▶ [Exercise aim]: For each record that follows, restate the text exactly and drop the pictures.

▶ [Exercise material]:
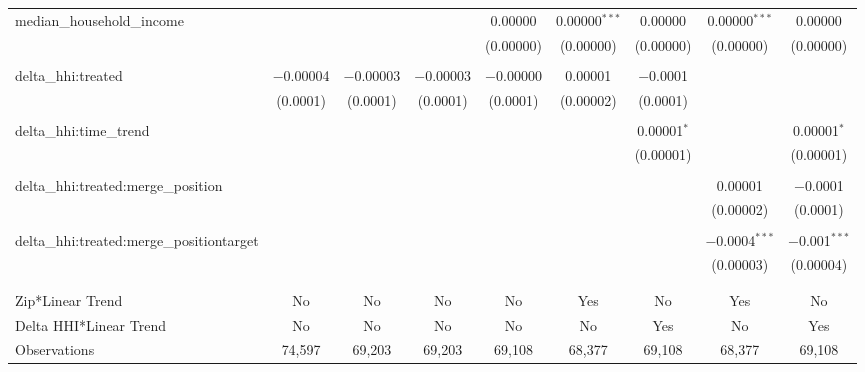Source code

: \begin{table}[H]
{\begin{tabular}{@{\extracolsep{5pt}}lcccccccc}
  median\_household\_income &  &  &  & 0.00000 & 0.00000$^{***}$ & 0.00000 & 0.00000$^{***}$ & 0.00000 \\  

   &  &  &  & (0.00000) & (0.00000) & (0.00000) & (0.00000) & (0.00000) \\  

   & & & & & & & & \\  

  delta\_hhi:treated & $-$0.00004 & $-$0.00003 & $-$0.00003 & $-$0.00000 & 0.00001 & $-$0.0001 &  &  \\  

   & (0.0001) & (0.0001) & (0.0001) & (0.0001) & (0.00002) & (0.0001) &  &  \\  

   & & & & & & & & \\  

  delta\_hhi:time\_trend &  &  &  &  &  & 0.00001$^{*}$ &  & 0.00001$^{*}$ \\  

   &  &  &  &  &  & (0.00001) &  & (0.00001) \\  

   & & & & & & & & \\  

  delta\_hhi:treated:merge\_position &  &  &  &  &  &  & 0.00001 & $-$0.0001 \\  

   &  &  &  &  &  &  & (0.00002) & (0.0001) \\  

   & & & & & & & & \\  

  delta\_hhi:treated:merge\_positiontarget &  &  &  &  &  &  & $-$0.0004$^{***}$ & $-$0.001$^{***}$ \\  

   &  &  &  &  &  &  & (0.00003) & (0.00004) \\  

   & & & & & & & & \\  

 \hline \\[-1.8ex]  

 Zip*Linear Trend & No & No & No & No & Yes & No & Yes & No \\  

 Delta HHI*Linear Trend & No & No & No & No & No & Yes & No & Yes \\  

 Observations & 74,597 & 69,203 & 69,203 & 69,108 & 68,377 & 69,108 & 68,377 & 69,108 \\  


\end{tabular}}
\end{table}
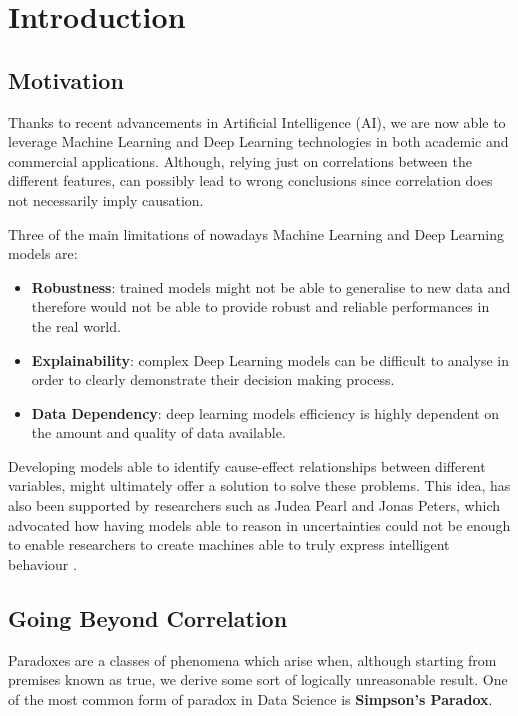 \chapter{Introduction}
\section{Motivation}
\vspace{-0.1cm}
Thanks to recent advancements in Artificial Intelligence (AI), we are now able to leverage Machine Learning and Deep Learning technologies in both academic and commercial applications. Although, relying just on correlations between the different features, can possibly lead to wrong conclusions since correlation does not necessarily imply causation.

Three of the main limitations of nowadays Machine Learning and Deep Learning models are: 
\vspace{-0.2cm}
\begin{itemize}
    \item \textbf{Robustness}: trained models might not be able to generalise to new data and therefore would not be able to provide robust and reliable performances in the real world.
    \item \textbf{Explainability}: complex Deep Learning models can be difficult to analyse in order to clearly demonstrate their decision making process. 
    \item \textbf{Data Dependency}: deep learning models efficiency is highly dependent on the amount and quality of data available. 
\end{itemize}
\vspace{-0.2cm}
Developing models able to identify cause-effect relationships between different variables, might ultimately offer a solution to solve these problems. This idea, has also been supported by researchers such as Judea Pearl and Jonas Peters, which advocated how having models able to reason in uncertainties could not be enough to enable researchers to create machines able to truly express intelligent behaviour \cite{art_perl}.

\section{Going Beyond Correlation}
\label{simp_ref}
Paradoxes are a classes of phenomena which arise when, although starting from premises known as true, we derive some sort of logically unreasonable result. One of the most common form of paradox in Data Science is \textbf{Simpson's Paradox}.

▶ [Response to the task]:
Source code

: \begin{table}[H]
{\begin{tabular}{@{\extracolsep{5pt}}lcccccccc}
  median\_household\_income &  &  &  & 0.00000 & 0.00000$^{***}$ & 0.00000 & 0.00000$^{***}$ & 0.00000 \\  

   &  &  &  & (0.00000) & (0.00000) & (0.00000) & (0.00000) & (0.00000) \\  

   & & & & & & & & \\  

  delta\_hhi:treated & $-$0.00004 & $-$0.00003 & $-$0.00003 & $-$0.00000 & 0.00001 & $-$0.0001 &  &  \\  

   & (0.0001) & (0.0001) & (0.0001) & (0.0001) & (0.00002) & (0.0001) &  &  \\  

   & & & & & & & & \\  

  delta\_hhi:time\_trend &  &  &  &  &  & 0.00001$^{*}$ &  & 0.00001$^{*}$ \\  

   &  &  &  &  &  & (0.00001) &  & (0.00001) \\  

   & & & & & & & & \\  

  delta\_hhi:treated:merge\_position &  &  &  &  &  &  & 0.00001 & $-$0.0001 \\  

   &  &  &  &  &  &  & (0.00002) & (0.0001) \\  

   & & & & & & & & \\  

  delta\_hhi:treated:merge\_positiontarget &  &  &  &  &  &  & $-$0.0004$^{***}$ & $-$0.001$^{***}$ \\  

   &  &  &  &  &  &  & (0.00003) & (0.00004) \\  

   & & & & & & & & \\  

 \hline \\[-1.8ex]  

 Zip*Linear Trend & No & No & No & No & Yes & No & Yes & No \\  

 Delta HHI*Linear Trend & No & No & No & No & No & Yes & No & Yes \\  

 Observations & 74,597 & 69,203 & 69,203 & 69,108 & 68,377 & 69,108 & 68,377 & 69,108 \\  


\end{tabular}}
\end{table}
 \chapter{Introduction}
\section{Motivation}
\vspace{-0.1cm}
Thanks to recent advancements in Artificial Intelligence (AI), we are now able to leverage Machine Learning and Deep Learning technologies in both academic and commercial applications. Although, relying just on correlations between the different features, can possibly lead to wrong conclusions since correlation does not necessarily imply causation.

Three of the main limitations of nowadays Machine Learning and Deep Learning models are: 
\vspace{-0.2cm}
\begin{itemize}
    \item \textbf{Robustness}: trained models might not be able to generalise to new data and therefore would not be able to provide robust and reliable performances in the real world.
    \item \textbf{Explainability}: complex Deep Learning models can be difficult to analyse in order to clearly demonstrate their decision making process. 
    \item \textbf{Data Dependency}: deep learning models efficiency is highly dependent on the amount and quality of data available. 
\end{itemize}
\vspace{-0.2cm}
Developing models able to identify cause-effect relationships between different variables, might ultimately offer a solution to solve these problems. This idea, has also been supported by researchers such as Judea Pearl and Jonas Peters, which advocated how having models able to reason in uncertainties could not be enough to enable researchers to create machines able to truly express intelligent behaviour \cite{art_perl}.

\section{Going Beyond Correlation}
\label{simp_ref}
Paradoxes are a classes of phenomena which arise when, although starting from premises known as true, we derive some sort of logically unreasonable result. One of the most common form of paradox in Data Science is \textbf{Simpson's Paradox}.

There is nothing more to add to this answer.